But Mrs. Norgate was not prepared to be hustled. She studied him with her far-seeing Norfolk eyes, the eyes of those accustomed to wide distances both of earth and sky, and then replied:
“It get about up here that you have no wife.”
“Well, there were plenty of servants to chaperone each other, weren’t there?”
As an effort of lighthearted speech it was a complete failure. Daisy giggled in an anguished sort of way; her sister said, “Oo, fancy!” Her mother remained unruffled but contrived to indicate clearly that Hugh had been guilty of a breach of taste. He felt a fool.
“It get about that Mrs. Hal Camber come and keep house for you, that’s all, sir.”
“Well, I don’t see why that should frighten them all away!” Hugh was annoyed with himself and spoke sharply. “What’s the real reason, Mrs. Norgate?”
“That go to be the real reason, one of the two you hear me speak of, Mr. Camber. The other—that seem the girls think this might be a very unlucky house.”
“Because of the deaths of my cousin and his son? I thought as much. Sheer superstition, Mrs. Norgate. Anyway, I’m very glad Daisy isn’t so silly.”
“You go to promote Daisy, I take it, if that stay.”
It was not a request, but an instruction. Hugh said he would consider it favourably. In the morning Crick gave notice. Hugh thought it was because he had been refused the use of the car. He said cheerfully:
“That’s all right, Crick. Did Mr. Paul ever write you a character?”
“No, I don’t need none. I got me a job in a garage.”

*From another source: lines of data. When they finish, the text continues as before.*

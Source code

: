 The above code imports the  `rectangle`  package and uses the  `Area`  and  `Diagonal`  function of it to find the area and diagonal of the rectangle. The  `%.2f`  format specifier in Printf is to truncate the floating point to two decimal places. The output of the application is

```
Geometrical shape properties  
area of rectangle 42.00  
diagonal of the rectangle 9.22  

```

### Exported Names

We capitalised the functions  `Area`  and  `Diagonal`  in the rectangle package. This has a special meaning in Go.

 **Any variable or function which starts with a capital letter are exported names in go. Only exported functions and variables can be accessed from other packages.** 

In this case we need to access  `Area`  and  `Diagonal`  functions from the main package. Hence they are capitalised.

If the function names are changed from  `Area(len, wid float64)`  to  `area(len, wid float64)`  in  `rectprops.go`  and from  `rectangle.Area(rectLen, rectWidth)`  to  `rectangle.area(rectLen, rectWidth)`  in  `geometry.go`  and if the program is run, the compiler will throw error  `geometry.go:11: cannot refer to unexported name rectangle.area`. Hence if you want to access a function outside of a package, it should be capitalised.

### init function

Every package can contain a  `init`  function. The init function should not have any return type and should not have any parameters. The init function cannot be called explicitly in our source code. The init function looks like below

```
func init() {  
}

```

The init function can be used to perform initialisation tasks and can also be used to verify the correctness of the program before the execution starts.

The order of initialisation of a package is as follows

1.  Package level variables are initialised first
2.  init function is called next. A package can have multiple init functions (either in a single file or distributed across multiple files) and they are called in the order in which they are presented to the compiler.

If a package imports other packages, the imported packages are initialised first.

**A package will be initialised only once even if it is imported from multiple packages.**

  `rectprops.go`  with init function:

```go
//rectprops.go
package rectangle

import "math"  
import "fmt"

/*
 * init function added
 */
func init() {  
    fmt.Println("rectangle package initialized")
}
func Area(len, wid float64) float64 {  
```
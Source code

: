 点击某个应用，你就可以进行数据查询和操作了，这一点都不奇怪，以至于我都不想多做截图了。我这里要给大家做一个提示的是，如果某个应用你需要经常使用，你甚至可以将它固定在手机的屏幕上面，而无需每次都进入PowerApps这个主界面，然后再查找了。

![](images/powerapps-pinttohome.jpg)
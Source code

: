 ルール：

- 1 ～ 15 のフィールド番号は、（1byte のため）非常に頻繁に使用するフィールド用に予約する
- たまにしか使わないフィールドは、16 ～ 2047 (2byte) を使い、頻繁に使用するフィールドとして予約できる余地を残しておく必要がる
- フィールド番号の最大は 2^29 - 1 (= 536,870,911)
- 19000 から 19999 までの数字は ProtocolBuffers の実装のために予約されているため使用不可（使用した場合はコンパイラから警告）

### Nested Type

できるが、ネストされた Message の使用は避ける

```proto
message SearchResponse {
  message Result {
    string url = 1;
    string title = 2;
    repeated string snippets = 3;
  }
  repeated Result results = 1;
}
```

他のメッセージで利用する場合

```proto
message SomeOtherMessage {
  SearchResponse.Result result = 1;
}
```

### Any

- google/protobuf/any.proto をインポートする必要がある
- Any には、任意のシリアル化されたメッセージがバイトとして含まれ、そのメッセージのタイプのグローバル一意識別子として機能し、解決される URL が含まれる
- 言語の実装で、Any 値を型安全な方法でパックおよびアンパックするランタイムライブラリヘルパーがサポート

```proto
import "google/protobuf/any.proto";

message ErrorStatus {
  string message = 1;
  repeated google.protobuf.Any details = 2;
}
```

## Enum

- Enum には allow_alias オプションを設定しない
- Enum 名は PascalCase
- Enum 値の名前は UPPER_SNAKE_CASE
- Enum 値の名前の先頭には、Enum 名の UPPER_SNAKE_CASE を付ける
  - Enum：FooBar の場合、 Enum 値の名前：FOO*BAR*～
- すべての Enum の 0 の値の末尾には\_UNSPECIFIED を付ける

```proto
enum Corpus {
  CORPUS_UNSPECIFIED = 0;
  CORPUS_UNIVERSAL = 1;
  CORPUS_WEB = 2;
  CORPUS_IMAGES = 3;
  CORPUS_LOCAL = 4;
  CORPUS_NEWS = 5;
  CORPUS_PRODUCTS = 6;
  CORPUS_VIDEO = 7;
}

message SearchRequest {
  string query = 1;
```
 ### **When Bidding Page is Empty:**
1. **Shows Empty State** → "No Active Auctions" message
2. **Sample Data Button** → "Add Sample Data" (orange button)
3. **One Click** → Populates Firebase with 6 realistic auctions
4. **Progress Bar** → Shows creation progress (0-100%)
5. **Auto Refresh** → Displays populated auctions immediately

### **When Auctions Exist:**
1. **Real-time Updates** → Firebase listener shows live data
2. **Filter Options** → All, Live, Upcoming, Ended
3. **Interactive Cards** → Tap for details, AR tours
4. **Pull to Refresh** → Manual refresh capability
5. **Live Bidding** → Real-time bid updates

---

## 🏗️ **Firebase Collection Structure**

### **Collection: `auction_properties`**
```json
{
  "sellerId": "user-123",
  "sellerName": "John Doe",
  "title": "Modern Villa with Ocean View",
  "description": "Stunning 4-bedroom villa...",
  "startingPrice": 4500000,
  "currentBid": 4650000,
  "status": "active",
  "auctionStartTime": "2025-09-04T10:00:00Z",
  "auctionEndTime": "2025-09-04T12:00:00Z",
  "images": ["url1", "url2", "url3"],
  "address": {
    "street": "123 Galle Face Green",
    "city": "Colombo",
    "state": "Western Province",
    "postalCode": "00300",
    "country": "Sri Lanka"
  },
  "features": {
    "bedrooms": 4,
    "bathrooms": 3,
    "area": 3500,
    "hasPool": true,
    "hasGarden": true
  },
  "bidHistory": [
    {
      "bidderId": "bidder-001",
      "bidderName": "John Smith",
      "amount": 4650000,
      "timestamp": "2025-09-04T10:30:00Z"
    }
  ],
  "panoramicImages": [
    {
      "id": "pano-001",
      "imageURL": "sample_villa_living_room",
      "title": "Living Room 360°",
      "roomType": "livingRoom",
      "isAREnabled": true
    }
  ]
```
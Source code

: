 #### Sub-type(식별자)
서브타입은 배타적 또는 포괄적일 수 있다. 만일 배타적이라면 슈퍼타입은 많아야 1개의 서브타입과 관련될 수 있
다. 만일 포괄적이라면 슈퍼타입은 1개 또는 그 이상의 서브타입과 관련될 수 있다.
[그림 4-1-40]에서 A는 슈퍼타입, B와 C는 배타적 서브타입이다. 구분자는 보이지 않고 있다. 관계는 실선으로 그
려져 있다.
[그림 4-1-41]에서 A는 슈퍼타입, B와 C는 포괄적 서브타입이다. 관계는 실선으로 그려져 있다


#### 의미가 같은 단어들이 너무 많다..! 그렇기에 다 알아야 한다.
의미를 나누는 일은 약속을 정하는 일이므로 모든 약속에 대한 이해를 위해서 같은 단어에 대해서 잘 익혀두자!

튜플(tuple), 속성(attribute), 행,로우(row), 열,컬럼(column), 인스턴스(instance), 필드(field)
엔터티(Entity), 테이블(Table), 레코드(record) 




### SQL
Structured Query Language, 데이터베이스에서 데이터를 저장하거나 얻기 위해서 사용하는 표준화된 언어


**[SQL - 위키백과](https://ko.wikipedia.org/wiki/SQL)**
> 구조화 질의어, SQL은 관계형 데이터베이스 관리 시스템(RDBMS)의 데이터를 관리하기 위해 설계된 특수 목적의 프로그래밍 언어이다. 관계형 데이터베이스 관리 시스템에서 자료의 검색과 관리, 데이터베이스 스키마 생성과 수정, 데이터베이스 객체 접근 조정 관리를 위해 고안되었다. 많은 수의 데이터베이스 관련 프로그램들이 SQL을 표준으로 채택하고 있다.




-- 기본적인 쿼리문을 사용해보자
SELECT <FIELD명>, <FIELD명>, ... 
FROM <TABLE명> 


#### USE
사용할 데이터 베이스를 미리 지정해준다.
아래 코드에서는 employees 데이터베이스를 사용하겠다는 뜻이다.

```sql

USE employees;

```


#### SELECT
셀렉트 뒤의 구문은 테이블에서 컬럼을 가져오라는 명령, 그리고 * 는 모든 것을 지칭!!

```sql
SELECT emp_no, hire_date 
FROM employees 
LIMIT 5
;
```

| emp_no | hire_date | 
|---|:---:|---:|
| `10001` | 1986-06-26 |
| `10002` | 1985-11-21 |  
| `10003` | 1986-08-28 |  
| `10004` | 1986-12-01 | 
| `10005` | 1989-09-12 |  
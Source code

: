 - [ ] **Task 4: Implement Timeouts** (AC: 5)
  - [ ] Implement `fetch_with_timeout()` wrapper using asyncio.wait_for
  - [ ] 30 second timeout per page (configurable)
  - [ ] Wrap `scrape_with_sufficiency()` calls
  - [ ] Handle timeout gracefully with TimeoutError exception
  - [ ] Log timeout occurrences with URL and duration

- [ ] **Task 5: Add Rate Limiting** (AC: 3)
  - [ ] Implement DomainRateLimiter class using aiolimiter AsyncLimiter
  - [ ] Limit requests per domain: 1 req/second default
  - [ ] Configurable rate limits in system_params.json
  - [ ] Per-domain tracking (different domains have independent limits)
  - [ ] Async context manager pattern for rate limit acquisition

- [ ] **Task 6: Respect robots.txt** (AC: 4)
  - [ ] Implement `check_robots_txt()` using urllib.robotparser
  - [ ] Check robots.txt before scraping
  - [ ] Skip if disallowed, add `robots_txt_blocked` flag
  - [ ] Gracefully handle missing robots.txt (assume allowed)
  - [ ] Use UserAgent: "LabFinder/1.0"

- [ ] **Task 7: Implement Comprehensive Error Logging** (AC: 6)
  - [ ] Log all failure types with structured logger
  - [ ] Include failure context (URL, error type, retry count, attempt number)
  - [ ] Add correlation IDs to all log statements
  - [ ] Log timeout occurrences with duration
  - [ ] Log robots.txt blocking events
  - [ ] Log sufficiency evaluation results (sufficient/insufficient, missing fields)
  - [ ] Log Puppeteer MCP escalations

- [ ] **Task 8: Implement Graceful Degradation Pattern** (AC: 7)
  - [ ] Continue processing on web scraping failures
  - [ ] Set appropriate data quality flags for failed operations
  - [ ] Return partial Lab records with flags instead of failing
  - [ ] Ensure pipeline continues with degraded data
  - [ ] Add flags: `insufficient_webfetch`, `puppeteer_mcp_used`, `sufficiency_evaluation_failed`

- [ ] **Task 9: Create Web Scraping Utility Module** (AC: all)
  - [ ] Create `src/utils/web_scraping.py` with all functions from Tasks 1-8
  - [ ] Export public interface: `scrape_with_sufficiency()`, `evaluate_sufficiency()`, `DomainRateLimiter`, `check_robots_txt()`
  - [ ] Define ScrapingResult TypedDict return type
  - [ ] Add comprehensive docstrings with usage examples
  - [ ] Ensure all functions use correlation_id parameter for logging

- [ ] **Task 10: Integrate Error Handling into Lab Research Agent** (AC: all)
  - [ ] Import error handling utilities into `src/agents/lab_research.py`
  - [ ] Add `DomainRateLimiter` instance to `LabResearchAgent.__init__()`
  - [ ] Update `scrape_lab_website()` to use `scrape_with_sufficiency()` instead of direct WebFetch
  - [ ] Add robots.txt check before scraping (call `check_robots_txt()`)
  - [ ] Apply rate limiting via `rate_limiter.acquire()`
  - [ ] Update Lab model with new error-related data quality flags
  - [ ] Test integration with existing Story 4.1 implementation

“That’s good. Well, good-bye, Crick.” He felt a sense of relief when the young man had gone, but the feeling looked like being short-lived. The gardeners sent word by Daisy that they would like to see him. He told her, curtly, to send them up.
“They have dirty boots, sir.”
“All right. I’ll see them in the gun-room.”
He was prepared to give the gardeners short shrift, although he badly wanted to keep them. Gardening was not his hobby, and, in any case, he supposed there would be too much to do for one amateur, even if it were. It was true that there was no garden at the front of the house, but it was flanked by flowerbeds on either side and there were greenhouses, a couple of lawn-tennis courts, and a water-lily pond to be looked after. He shook his head. The gardeners came in.
“Right, you chaps,” he said. “Let me make one thing clear, as there seems to be some misunderstanding. I hear there’s a rumour going about that my younger brother’s widow, Mrs. Hal Camber, is to run this house. It isn’t true, and I’d rather like to know how the talk began. Can either of you enlighten me?”
The gardeners were father and son, a stocky, grizzled, slow-moving, quiet-eyed man and a six-foot sprig of eighteen. They exchanged glances.
“Suit us to be here,” said the father.
“That suit us,” said the son.
“Then what do you want to see me about?”
They exchanged glances again.
“That do seem strange, Mr. Paul and Master Stephen both being drowned,” said the father.
“That seem strange. Make a lot of talk,” said the son.
“There’s always talk about a coincidence like that,” said Hugh. “You two are going to stay, then?”
“That suit us,” said the father.
“I can get that Ethel King to come back,” volunteered the son. “That’s simple.”
“Who’s Ethel King?”
“Housemaid.”
“We could do with a cook.”
“A cook?” Both men shook their heads.
“Mrs. Grant was fond of Master Stephen,” said the son. “Could have had the top brick off her chimney any time he like to ask for it.”
“I see. Where do you chaps reckon to get your dinner?”
“At home. We don’t feed in the house.”
“Good thing, under these circumstances. What are your names?”
“I’m Abel Adams. This is my boy Tom.”
“All right, then, Adams.”
They clumped off into the garden, but Tom came back almost immediately.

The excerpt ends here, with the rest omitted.